I think we may be playing in slightly different spaces: unlike a JS JIT, Cranelift doesn't have "super fancy escape/type analysis". We're really targeting the core optimizations (GVN, LICM, cprop, RLE, STLF, various algebraic rules) in a fast compile pass. The RLE+GVN interaction was pretty real in our case, as are interactions between the algebraic rewrites and GVN.
You'll note that my main point is that the single fixpoint loop for all of the core rewrites is what we wanted, and what the sea-of-nodes-with-CFG gets us; the egraph (multiple versions of one value) is kind of an aside. One could say: well sure but I could just do a single pass with that fixpoint loop without all the egraph stuff; and, yes, that's what our single rewrite pass is.

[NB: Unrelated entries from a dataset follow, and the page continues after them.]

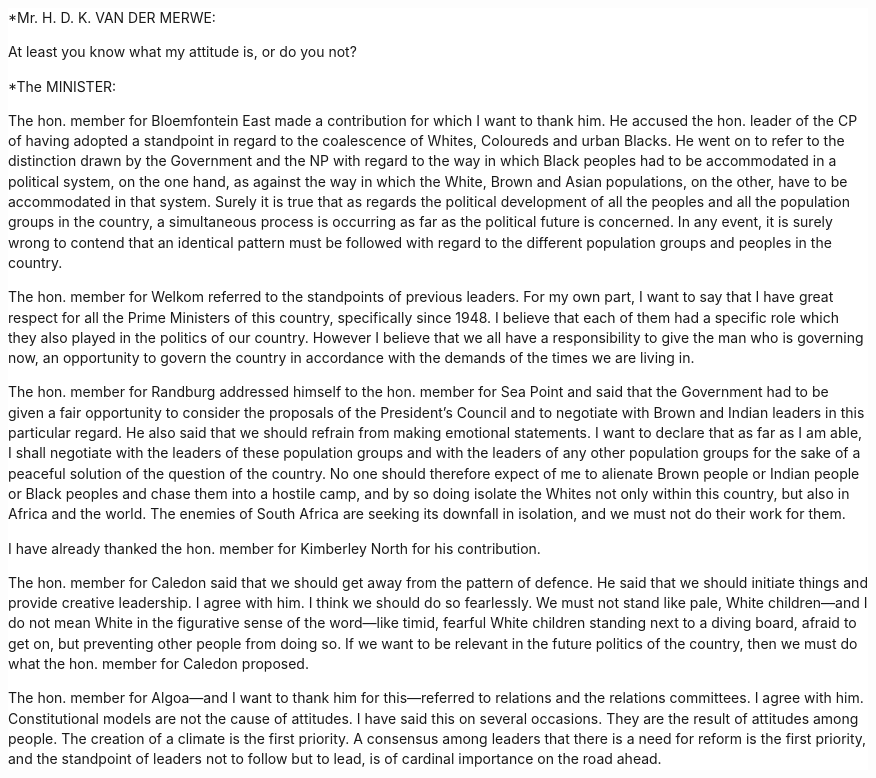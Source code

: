 <speech by="#van_der_merwe">

<from>*Mr. <person refersTo="hansard_za">H. D. K. VAN DER MERWE</person>:</from>

<p>At least you know what my attitude is, or do you not?</p>

</speech>

<speech by="#minister">

<from>*The <person refersTo="hansard_za">MINISTER</person>:</from>

<p>The hon. member for Bloemfontein East made a contribution for which I want to thank him. He accused the hon. leader of the CP of having adopted a standpoint in regard to the coalescence of Whites, Coloureds and urban Blacks. He went on to refer to the distinction drawn by the Government and the NP with regard to the way in which Black peoples had to be accommodated in a political system, on the one hand, as against the way in which the White, Brown and Asian populations, on the other, have to be accommodated in that system. Surely it is true that as regards the political development of all the peoples and all the population groups in the country, a simultaneous process is occurring as far as the political future is concerned. In any event, it is surely wrong to contend that an identical pattern must be followed with regard to the different population groups and peoples in the country.</p>

<p>The hon. member for Welkom referred to the standpoints of previous leaders. For my own part, I want to say that I have great respect for all the Prime Ministers of this country, specifically since 1948. I believe that each of them had a specific role which they also played in the politics of our country. However I believe that we all have a responsibility to give the man who is governing now, an opportunity to govern the country in accordance with the demands of the times we are living in.</p>

<p>The hon. member for Randburg addressed himself to the hon. member for Sea Point and said that the Government had to be given a fair opportunity to consider the proposals of the President&#x2019;s Council and to negotiate with Brown and Indian leaders in this particular regard. He also said that we should refrain from making emotional statements. I want to declare that as far as I am able, I shall negotiate with the leaders of these population groups and with the leaders of any other population groups for the sake of a peaceful solution of the question of the country. No one should therefore expect of me to alienate Brown people or Indian people or Black peoples and chase them into a hostile camp, and by so doing isolate the Whites not only within this country, but also in Africa and the world. The enemies of South Africa are seeking its downfall in isolation, and we must not do their work for them.</p>

<p><span class="col_5545-5546" refersTo="page_1107"/>I have already thanked the hon. member for Kimberley North for his contribution.</p>

<p>The hon. member for Caledon said that we should get away from the pattern of defence. He said that we should initiate things and provide creative leadership. I agree with him. I think we should do so fearlessly. We must not stand like pale, White children&#x2014;and I do not mean White in the figurative sense of the word&#x2014;like timid, fearful White children standing next to a diving board, afraid to get on, but preventing other people from doing so. If we want to be relevant in the future politics of the country, then we must do what the hon. member for Caledon proposed.</p>

<p>The hon. member for Algoa&#x2014;and I want to thank him for this&#x2014;referred to relations and the relations committees. I agree with him. Constitutional models are not the cause of attitudes. I have said this on several occasions. They are the result of attitudes among people. The creation of a climate is the first priority. A consensus among leaders that there is a need for reform is the first priority, and the standpoint of leaders not to follow but to lead, is of cardinal importance on the road ahead.</p>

Did you have a chance to study Graal's IR? It is a hybrid between sea of nodes and CFG; it can contain some "fixed" nodes that can be wired into basic blocks. It can also be relaxed and have nearly everything floating.
TurboFan's IR was very close to C2, but it had even more things that could float. E.g. a pure operation could be lowered to a subgraph with internal control. TurboFan's schedule could move entire floating control islands and attach them to the main CFG skeleton, or remove them entirely.
I'm working on a new IR and I'll be able to share more soon.
My B3 compiler is a direct equivalent of Cranelift.
Sure, I've also written JS JITs. B3 was initially the backend of a JS JIT, but now does other things too. And I've done a lot of LLVM work.
Generally, it's unwise to assume you know what another person has or hasn't done. I'm not making that assumption about you. (I don't even know you, and that doesn't matter for the purposes of this discussion.)
> single fixpoint loop for all of the core rewrites is what we wanted, and what the sea-of-nodes-with-CFG gets us
It just feels so constraining. Eventually you'll want optimizations that can't be expressed with egraphs, and I'm not convinced that your approach conserves code or complexity even if you are sticking to egraphable optimizations.
All the best!
It isn't so much for SoTA implementations like LLVM, but it is for HL IRs like those present in MLIR. For LLVM, you're basically always in the same representation and every pass operates in that shared representation. But even then, this is not quite true. For example, SLP in LLVM is one of the last passes because running SLP before most "latency sensitive cleanups" would break most of them.
In particular, HL to LL lowering pipelines suffer very heavily from the ordering concerns.